Make the Horseradish Cream
- Mix together crème fraîche, horseradish, mustard and lemon zest. Season generously with salt and pepper, then keep cool. (If cream firms upon standing, beat with a fork.)
- Heat oven to 400 degrees. Put onion in a small bowl and season with salt and pepper. Add olive oil and mix to coat. Roll out each piece of dough to an 8-inch-diameter circle. Place the pastry disks on parchment-lined baking sheets. Sprinkle onion slices over each round.

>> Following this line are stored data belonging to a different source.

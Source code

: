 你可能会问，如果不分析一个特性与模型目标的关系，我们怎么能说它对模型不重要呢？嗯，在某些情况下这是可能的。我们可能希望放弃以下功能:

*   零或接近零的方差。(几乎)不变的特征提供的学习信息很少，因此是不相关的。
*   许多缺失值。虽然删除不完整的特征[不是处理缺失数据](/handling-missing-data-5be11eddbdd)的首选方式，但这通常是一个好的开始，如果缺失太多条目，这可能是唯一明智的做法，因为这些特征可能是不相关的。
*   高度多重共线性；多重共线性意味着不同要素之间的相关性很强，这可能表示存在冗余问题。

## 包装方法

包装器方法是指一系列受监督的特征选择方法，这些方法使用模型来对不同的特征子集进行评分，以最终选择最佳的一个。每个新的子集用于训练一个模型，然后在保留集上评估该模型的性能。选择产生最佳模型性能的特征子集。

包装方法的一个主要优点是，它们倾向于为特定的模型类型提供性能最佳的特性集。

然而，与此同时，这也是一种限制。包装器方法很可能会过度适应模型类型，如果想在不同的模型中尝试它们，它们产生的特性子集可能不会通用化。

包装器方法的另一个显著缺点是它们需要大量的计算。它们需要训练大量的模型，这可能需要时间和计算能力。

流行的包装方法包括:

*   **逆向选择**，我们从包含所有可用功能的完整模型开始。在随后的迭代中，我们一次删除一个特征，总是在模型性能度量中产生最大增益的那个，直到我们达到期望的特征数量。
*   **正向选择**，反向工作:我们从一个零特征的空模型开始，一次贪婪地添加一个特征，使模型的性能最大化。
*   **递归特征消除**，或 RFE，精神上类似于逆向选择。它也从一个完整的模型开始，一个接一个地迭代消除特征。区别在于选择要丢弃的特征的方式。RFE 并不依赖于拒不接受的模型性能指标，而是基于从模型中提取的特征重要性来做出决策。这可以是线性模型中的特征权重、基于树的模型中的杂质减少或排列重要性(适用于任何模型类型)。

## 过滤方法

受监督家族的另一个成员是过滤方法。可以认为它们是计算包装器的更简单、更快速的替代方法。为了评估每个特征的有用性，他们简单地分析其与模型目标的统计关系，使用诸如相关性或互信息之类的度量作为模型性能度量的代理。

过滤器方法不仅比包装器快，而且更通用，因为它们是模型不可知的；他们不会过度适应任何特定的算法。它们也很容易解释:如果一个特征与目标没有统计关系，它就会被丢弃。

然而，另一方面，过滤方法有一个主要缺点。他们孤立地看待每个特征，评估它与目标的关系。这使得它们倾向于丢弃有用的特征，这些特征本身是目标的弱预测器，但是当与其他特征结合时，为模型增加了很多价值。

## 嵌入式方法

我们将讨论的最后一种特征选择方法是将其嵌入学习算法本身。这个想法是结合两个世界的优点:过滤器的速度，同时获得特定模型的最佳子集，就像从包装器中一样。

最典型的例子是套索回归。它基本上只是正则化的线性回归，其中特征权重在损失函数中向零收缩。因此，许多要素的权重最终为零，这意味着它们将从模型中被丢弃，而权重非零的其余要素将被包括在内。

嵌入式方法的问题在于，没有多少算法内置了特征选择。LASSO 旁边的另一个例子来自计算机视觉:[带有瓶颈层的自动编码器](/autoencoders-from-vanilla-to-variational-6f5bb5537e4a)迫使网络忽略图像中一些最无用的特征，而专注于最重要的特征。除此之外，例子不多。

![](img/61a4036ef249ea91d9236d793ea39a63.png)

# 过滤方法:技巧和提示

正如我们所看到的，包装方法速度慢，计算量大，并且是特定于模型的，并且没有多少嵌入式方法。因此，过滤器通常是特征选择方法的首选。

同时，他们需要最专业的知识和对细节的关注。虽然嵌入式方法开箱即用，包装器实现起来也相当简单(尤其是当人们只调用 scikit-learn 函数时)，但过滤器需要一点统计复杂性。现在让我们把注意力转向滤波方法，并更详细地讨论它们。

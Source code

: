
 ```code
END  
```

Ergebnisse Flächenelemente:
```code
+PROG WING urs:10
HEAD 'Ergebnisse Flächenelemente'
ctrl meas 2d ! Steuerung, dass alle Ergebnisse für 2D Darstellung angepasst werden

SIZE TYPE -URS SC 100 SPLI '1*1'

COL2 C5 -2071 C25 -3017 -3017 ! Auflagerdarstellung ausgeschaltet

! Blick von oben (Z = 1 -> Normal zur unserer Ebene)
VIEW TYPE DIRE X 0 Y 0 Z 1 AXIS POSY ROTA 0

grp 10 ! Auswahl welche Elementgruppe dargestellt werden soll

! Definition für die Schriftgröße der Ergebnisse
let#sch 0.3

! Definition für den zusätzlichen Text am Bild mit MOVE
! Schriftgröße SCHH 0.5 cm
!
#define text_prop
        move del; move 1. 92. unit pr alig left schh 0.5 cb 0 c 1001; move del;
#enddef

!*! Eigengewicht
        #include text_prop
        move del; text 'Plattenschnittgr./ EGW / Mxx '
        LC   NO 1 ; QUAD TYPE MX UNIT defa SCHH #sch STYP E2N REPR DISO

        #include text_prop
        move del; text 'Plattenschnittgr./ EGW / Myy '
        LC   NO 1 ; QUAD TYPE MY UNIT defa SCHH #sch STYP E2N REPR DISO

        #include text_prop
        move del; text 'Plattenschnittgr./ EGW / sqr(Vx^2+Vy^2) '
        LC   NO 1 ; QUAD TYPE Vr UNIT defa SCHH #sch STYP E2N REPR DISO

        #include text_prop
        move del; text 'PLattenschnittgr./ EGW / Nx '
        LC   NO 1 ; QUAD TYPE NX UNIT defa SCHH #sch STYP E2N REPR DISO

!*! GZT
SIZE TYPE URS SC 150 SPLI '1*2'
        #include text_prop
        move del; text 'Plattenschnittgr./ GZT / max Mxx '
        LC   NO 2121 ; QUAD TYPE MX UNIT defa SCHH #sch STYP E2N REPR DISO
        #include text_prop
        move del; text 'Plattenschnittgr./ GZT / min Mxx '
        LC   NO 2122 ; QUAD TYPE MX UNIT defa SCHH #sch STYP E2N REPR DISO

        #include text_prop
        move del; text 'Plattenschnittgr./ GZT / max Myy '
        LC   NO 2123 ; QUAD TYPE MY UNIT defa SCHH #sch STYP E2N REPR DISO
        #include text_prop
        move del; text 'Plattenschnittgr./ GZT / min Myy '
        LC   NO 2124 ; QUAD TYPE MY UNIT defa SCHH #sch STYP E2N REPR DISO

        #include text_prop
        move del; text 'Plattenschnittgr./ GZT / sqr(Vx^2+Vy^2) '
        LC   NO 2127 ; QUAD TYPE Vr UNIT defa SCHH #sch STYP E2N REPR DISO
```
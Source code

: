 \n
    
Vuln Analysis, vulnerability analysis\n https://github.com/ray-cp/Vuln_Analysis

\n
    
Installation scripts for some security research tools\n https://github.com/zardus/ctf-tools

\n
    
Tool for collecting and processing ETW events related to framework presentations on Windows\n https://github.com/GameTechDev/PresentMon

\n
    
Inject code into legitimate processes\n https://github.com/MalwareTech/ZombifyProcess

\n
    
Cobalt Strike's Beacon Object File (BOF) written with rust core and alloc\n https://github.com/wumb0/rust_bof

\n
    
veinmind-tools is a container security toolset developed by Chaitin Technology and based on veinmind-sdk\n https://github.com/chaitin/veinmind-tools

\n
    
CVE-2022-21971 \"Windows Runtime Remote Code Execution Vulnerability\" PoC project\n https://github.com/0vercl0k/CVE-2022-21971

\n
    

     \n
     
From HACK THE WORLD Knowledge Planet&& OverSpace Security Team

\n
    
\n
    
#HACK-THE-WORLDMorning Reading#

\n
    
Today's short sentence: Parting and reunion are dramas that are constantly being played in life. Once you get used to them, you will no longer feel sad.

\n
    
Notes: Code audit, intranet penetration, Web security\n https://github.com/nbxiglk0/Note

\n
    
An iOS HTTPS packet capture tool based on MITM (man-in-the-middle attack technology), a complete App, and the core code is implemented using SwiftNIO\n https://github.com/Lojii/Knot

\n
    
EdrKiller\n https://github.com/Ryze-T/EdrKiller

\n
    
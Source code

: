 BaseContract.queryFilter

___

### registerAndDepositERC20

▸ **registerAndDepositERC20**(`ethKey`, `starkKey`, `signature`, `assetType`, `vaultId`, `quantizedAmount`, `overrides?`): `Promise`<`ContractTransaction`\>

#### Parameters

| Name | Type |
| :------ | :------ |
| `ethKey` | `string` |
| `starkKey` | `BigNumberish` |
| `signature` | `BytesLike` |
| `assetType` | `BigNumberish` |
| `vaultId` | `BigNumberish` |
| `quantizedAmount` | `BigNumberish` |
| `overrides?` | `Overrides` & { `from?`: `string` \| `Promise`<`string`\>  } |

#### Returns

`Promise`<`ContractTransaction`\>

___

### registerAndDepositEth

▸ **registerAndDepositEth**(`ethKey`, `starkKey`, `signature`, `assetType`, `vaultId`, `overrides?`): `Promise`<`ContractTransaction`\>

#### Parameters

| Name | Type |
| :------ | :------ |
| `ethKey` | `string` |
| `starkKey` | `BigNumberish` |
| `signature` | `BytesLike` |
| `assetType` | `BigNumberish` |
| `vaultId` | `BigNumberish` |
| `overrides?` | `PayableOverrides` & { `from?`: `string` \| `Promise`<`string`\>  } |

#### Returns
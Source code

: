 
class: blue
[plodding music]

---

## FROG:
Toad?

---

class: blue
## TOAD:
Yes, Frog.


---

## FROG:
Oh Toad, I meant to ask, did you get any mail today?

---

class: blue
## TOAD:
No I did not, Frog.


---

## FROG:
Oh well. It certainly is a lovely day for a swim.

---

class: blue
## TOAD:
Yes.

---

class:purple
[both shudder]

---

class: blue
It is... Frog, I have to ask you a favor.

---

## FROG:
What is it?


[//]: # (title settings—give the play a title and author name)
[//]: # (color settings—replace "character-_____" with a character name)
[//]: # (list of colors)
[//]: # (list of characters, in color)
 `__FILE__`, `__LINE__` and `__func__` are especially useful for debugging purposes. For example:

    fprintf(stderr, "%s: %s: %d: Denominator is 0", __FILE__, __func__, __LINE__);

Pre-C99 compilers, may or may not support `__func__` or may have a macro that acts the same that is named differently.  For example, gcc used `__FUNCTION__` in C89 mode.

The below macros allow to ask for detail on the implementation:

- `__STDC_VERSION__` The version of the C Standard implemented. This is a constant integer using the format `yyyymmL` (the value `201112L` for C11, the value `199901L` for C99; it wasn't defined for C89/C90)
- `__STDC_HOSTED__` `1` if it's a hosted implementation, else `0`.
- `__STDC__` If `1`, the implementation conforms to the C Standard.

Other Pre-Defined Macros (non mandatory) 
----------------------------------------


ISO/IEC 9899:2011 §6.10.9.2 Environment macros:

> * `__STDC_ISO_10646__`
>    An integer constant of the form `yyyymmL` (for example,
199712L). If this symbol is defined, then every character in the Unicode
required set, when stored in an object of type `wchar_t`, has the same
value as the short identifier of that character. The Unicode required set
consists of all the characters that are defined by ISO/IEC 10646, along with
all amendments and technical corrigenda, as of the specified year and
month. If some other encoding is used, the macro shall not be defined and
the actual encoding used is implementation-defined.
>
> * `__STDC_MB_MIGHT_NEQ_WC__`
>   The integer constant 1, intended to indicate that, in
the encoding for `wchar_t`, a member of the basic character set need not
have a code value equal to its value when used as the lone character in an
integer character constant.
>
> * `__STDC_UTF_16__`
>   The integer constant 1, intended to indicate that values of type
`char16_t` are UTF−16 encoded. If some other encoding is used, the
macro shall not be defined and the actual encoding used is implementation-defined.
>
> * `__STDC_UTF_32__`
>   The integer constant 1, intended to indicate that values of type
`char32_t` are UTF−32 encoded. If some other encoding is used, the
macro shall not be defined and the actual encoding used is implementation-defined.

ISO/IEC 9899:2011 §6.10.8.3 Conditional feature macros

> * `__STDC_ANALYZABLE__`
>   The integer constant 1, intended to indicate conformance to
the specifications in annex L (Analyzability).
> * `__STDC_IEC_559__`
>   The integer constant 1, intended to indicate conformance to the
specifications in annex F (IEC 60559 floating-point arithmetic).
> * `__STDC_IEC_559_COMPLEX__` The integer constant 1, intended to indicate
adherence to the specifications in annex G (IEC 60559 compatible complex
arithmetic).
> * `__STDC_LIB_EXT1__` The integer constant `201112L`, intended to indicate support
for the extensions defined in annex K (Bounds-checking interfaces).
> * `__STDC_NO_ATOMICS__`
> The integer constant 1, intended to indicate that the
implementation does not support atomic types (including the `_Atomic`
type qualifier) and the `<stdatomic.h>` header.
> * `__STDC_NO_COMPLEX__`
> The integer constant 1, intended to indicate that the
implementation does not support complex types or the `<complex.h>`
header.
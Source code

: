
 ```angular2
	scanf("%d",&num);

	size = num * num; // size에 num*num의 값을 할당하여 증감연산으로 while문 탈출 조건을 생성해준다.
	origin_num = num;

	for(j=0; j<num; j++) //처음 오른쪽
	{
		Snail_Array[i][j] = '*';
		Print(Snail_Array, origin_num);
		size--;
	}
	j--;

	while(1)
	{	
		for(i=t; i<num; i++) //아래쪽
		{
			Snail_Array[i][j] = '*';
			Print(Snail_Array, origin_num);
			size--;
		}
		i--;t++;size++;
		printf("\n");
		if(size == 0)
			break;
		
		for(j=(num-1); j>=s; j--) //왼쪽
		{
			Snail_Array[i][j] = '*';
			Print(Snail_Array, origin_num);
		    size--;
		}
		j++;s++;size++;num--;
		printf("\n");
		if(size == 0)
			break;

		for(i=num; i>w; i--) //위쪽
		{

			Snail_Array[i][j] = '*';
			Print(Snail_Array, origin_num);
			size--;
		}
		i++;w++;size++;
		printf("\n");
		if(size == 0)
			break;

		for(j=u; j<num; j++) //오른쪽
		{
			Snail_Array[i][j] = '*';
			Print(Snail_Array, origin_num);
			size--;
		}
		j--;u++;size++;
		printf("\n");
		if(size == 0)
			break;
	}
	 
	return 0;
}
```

- Bake tart rounds for 6 to 7 minutes, until pastry is lightly browned and puffed, and onions are starting to brown. (Turn pans halfway through for even browning.) Let cool for a minute or two.
Assemble the Tart
- Put pastry on a cutting board. Cut into 6 or 8 wedges.
- Spoon some horseradish cream onto each wedge. Tear salmon slices into wide ribbons and lay them over the cream. (Use 1 ounce salmon per tart.)
- Top each wedge with a tiny spoonful of roe, if using, and sprinkle with chives and tarragon. Serve directly from the board.